--- Provided material ---
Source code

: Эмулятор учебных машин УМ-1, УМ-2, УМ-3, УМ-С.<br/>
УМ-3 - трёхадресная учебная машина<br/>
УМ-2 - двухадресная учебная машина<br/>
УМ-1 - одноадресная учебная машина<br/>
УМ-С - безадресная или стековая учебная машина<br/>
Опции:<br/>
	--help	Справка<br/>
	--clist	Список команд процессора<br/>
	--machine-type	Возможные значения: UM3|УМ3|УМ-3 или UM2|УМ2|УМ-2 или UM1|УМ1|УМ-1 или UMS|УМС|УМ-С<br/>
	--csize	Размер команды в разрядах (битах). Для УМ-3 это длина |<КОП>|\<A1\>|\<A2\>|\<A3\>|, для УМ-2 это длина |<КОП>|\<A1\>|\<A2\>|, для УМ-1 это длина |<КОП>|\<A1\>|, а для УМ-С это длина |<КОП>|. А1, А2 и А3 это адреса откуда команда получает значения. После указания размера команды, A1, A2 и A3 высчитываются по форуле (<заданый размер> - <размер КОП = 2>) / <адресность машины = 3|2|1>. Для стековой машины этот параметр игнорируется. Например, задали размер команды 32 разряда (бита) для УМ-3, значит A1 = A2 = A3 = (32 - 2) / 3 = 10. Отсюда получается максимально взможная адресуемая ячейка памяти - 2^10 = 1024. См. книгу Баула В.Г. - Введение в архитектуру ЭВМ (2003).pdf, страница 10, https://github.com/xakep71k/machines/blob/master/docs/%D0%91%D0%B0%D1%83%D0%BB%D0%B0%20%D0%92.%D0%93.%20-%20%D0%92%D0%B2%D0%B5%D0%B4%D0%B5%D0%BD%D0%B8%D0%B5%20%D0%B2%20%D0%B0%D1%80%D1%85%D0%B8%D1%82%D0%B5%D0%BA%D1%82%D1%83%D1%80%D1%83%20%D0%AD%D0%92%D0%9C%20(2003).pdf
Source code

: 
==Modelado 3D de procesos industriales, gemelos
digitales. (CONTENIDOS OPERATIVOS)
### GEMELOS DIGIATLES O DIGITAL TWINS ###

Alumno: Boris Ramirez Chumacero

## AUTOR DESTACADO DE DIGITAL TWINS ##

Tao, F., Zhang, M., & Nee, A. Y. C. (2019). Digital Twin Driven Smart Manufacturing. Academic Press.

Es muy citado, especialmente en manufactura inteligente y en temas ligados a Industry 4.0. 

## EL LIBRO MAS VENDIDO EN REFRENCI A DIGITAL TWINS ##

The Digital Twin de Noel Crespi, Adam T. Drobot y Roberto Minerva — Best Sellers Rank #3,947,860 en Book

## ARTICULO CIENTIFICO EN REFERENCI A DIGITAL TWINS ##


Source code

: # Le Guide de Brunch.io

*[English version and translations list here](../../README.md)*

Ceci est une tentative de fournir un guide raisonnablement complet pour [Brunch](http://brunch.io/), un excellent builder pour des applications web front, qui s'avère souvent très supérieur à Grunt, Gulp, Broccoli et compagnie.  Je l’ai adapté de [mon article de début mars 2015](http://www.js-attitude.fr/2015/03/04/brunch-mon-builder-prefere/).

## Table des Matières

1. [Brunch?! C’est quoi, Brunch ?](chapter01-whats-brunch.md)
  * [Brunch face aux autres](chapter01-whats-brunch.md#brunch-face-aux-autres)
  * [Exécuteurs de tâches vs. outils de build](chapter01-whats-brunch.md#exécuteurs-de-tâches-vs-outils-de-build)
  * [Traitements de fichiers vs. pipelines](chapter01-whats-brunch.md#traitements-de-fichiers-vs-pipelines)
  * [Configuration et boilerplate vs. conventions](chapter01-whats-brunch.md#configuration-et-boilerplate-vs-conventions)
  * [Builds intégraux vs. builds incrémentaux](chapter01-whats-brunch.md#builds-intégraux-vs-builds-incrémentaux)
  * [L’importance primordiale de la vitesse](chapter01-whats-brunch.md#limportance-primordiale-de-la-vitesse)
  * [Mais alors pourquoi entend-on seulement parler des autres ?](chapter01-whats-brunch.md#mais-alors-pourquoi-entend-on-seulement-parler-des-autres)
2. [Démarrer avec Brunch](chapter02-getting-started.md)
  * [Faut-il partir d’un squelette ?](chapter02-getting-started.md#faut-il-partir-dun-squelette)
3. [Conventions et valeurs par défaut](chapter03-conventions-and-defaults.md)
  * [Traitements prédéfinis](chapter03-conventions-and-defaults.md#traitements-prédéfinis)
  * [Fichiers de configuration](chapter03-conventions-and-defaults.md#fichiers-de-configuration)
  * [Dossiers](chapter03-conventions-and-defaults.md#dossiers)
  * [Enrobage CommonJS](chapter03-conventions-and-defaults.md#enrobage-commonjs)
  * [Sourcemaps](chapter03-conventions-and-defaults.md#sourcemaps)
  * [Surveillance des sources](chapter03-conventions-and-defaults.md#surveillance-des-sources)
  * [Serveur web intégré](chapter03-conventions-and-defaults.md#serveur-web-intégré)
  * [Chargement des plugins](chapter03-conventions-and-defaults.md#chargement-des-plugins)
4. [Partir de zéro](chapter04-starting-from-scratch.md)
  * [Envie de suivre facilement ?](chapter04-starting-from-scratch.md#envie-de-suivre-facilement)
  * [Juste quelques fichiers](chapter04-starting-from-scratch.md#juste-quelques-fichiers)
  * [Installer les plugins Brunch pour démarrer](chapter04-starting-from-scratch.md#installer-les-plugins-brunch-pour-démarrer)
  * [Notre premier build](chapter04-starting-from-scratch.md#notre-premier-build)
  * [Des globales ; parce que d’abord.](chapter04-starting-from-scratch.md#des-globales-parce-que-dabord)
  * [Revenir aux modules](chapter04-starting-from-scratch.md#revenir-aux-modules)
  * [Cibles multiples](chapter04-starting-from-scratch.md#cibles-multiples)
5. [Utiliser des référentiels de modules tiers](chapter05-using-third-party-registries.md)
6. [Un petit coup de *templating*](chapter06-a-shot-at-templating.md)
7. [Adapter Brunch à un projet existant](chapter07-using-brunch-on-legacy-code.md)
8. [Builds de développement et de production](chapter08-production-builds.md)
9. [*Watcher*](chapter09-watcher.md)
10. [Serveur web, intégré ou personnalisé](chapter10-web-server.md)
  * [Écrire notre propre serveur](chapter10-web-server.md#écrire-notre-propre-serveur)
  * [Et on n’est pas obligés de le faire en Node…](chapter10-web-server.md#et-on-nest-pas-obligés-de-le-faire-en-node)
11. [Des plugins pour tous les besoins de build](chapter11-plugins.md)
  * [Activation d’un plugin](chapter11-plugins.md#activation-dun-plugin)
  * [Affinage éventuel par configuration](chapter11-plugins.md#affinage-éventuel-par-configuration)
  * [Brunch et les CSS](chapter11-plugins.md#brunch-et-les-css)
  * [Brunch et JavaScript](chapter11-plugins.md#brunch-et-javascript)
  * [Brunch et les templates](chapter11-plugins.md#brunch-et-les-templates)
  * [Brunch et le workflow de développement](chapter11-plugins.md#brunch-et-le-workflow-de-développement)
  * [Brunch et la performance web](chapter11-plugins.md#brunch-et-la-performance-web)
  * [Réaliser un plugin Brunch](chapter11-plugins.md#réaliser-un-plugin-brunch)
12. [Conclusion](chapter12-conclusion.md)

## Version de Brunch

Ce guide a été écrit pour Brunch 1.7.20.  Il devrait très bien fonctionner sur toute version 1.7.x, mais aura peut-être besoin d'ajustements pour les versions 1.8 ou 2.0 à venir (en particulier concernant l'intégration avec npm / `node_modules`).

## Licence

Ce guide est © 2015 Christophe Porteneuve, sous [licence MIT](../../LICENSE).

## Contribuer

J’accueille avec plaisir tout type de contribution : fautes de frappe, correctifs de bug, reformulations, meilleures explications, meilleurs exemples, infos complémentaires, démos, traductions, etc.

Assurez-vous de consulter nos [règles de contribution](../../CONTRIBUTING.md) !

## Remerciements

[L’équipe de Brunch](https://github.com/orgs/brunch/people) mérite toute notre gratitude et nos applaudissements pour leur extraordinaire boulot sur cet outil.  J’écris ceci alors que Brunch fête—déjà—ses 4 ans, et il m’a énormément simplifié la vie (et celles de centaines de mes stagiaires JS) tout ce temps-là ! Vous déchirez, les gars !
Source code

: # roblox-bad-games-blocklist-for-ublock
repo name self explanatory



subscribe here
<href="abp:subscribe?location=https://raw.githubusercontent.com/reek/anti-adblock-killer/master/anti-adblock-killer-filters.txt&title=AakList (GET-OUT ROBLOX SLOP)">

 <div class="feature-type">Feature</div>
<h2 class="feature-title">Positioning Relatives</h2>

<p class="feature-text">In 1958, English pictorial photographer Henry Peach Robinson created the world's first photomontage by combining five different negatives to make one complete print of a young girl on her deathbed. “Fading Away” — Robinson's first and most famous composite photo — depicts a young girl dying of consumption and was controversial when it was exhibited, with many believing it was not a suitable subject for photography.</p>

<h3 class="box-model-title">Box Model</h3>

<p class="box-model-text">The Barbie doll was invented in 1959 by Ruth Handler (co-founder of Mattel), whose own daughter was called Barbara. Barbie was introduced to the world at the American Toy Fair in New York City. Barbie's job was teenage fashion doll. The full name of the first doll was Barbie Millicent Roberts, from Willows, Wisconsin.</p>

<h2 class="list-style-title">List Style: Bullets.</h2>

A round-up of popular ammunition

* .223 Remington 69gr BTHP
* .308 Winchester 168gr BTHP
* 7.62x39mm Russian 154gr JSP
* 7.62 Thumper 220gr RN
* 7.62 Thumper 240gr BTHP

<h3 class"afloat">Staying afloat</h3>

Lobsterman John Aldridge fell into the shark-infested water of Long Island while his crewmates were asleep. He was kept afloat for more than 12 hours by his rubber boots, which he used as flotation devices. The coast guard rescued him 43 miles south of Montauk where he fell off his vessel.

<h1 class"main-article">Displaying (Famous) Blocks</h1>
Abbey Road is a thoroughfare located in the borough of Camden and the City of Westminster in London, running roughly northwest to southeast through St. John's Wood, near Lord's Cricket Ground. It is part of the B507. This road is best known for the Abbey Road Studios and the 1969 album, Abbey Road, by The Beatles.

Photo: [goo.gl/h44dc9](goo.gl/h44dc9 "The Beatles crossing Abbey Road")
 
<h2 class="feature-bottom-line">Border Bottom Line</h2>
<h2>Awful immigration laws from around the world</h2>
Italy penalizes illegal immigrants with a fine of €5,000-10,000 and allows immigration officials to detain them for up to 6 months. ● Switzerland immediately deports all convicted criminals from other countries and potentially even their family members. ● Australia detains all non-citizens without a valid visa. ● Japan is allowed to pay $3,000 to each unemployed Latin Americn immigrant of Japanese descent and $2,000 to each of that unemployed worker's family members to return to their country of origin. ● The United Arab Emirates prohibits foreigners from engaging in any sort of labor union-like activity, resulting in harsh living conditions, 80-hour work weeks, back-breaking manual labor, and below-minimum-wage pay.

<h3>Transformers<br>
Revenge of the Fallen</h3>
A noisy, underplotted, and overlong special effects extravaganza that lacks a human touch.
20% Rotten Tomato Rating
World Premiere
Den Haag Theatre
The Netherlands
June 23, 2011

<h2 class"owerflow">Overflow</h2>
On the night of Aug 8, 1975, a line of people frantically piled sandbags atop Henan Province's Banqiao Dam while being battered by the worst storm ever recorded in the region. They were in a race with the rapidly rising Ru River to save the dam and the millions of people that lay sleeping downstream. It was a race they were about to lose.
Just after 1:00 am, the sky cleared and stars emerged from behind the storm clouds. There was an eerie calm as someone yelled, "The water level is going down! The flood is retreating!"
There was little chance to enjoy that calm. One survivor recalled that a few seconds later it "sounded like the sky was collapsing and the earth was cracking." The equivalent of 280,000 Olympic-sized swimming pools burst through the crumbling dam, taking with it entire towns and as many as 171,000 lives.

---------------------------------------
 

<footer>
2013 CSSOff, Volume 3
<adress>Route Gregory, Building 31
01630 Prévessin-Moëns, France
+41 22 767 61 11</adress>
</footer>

--- Exercise directions ---
Set down, from the entries above, exactly the lines from the one with "June 23, 2011" up to and including the one with "Just after 1:00", and no other lines.

--- Answer box ---
June 23, 2011

<h2 class"owerflow">Overflow</h2>
On the night of Aug 8, 1975, a line of people frantically piled sandbags atop Henan Province's Banqiao Dam while being battered by the worst storm ever recorded in the region. They were in a race with the rapidly rising Ru River to save the dam and the millions of people that lay sleeping downstream. It was a race they were about to lose.
Just after 1:00 am, the sky cleared and stars emerged from behind the storm clouds. There was an eerie calm as someone yelled, "The water level is going down! The flood is retreating!"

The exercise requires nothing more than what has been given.